A informação também foi confirmada pelo Sindicato dos Servidores do Poder Judiciário (Sinjusmat), que divulgou material oficial orientando os trabalhadores sobre o início do movimento.
Segundo o sindicato, o período anterior ao início da greve será destinado ao diálogo com a administração do Judiciário, que tem sido conduzido pela desembargadora Nilza Pôssas de Carvalho, responsável por mediar pontos sensíveis das reivindicações.
VETO DE REAJUSTE DE 6,8%
A mobilização ocorre após a manutenção, pela Assembleia Legislativa, do veto do governador Mauro Mendes (União) ao reajuste de 6,8% proposto pelo TJ. O projeto havia sido aprovado pelos deputados em novembro, mas acabou barrado pelo Executivo no início de dezembro.
Na justificativa do veto, o governo argumentou ausência de comprovação de impacto financeiro consolidado, ausência de fonte permanente de custeio e risco de violação da Lei de Responsabilidade Fiscal, citando possível acréscimo de R$ 1,6 bilhão ao ano na folha de pagamento estadual e efeito cascata entre outras categorias do serviço público.

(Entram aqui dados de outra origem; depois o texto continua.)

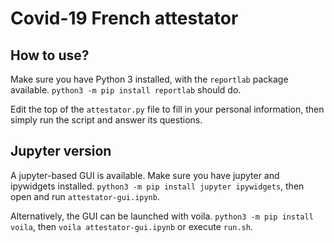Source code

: # Covid-19 French attestator

## How to use?

Make sure you have Python 3 installed, with the `reportlab` package available.
`python3 -m pip install reportlab` should do.

Edit the top of the `attestator.py` file to fill in your personal information,
then simply run the script and answer its questions.

## Jupyter version

A jupyter-based GUI is available. Make sure you have jupyter and ipywidgets
installed. `python3 -m pip install jupyter ipywidgets`, then open and run
`attestator-gui.ipynb`.

Alternatively, the GUI can be launched with voila.
`python3 -m pip install voila`, then `voila attestator-gui.ipynb` or execute
`run.sh`.
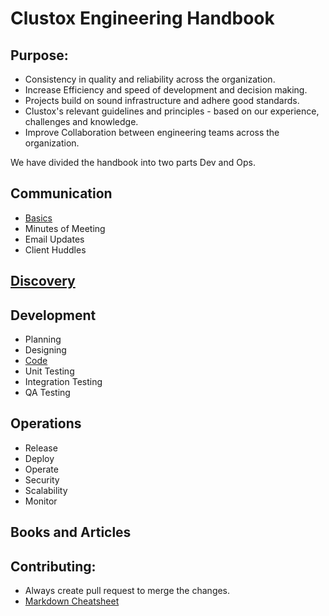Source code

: # Clustox Engineering Handbook

## Purpose:

* Consistency in quality and reliability across the organization.  
* Increase Efficiency and speed of development and decision making.  
* Projects build on sound infrastructure and adhere good standards.
* Clustox's relevant guidelines and principles - based on our experience, challenges and knowledge. 
* Improve Collaboration between engineering teams across the organization. 

We have divided the handbook into two parts Dev and Ops.

## Communication
  * [Basics](/communication/basics.md)
  * Minutes of Meeting
  * Email Updates 
  * Client Huddles

## [Discovery](/discovery/index.md)

## Development
   * Planning 
   * Designing
   * [Code](/dev/code/index.md)
   * Unit Testing
   * Integration Testing 
   * QA Testing
## Operations
   * Release
   * Deploy
   * Operate
   * Security
   * Scalability
   * Monitor


## Books and Articles







## Contributing:
* Always create pull request to merge the changes. 
* [Markdown Cheatsheet](https://github.com/tchapi/markdown-cheatsheet)
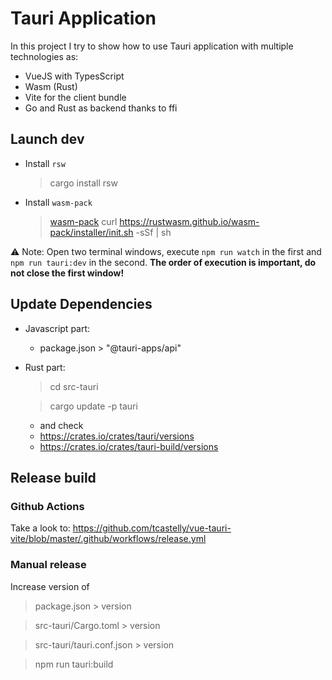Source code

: # Tauri Application

In this project I try to show how to use Tauri application with multiple technologies as:
- VueJS with TypesScript
- Wasm (Rust)
- Vite for the client bundle
- Go and Rust as backend thanks to ffi

## Launch dev

- Install `rsw`
  > cargo install rsw
- Install `wasm-pack`
  > [wasm-pack](https://rustwasm.github.io/wasm-pack/installer/)
  > curl https://rustwasm.github.io/wasm-pack/installer/init.sh -sSf | sh

⚠️  Note: Open two terminal windows, execute `npm run watch` in the first and `npm run tauri:dev` in the second. **The order of execution is important, do not close the first window!**

## Update Dependencies

- Javascript part:
  - package.json > "@tauri-apps/api"
- Rust part: 
  > cd src-tauri

  > cargo update -p tauri
  - and check
  - https://crates.io/crates/tauri/versions
  - https://crates.io/crates/tauri-build/versions

## Release build

### Github Actions
Take a look to:
https://github.com/tcastelly/vue-tauri-vite/blob/master/.github/workflows/release.yml

### Manual release
Increase version of

> package.json > version

> src-tauri/Cargo.toml > version

> src-tauri/tauri.conf.json > version

> npm run tauri:build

Ao retornar ao Parlamento, o veto foi mantido por maioria simples.
O movimento ganhou força após a publicação de um Edital de Convocação pelo Sinjusmat, em 23 de dezembro. No documento, o sindicato sustentou que o descumprimento da Resolução 01/2010 pelo TJ e a rejeição ao reajuste salarial exigiam deliberação coletiva sobre medidas mais duras.
O edital convocou os servidores para discutir os desdobramentos do veto e deliberar sobre paralisação, caso o impasse persistisse. A assembleia acabou aprovando a greve por ampla maioria.
PLANO DE CARREIRA EM PAUTA
Embora o reajuste salarial tenha sido o estopim, a pauta da categoria inclui outras demandas, entre elas:
- Sistema de Desenvolvimento de Carreiras e Remuneração (SDCR)
- regras de progressão vertical e horizontal
- adicional por tempo de serviço
- revisão de interstícios
As reivindicações atingem cerca de 3 mil servidores, entre ativos e inativos.
O sindicato informou que seguirá orientando a categoria e comunicará formalmente o Tribunal de Justiça sobre o início da paralisação, nos termos previstos na legislação.
Não há previsão para encerramento do movimento grevista.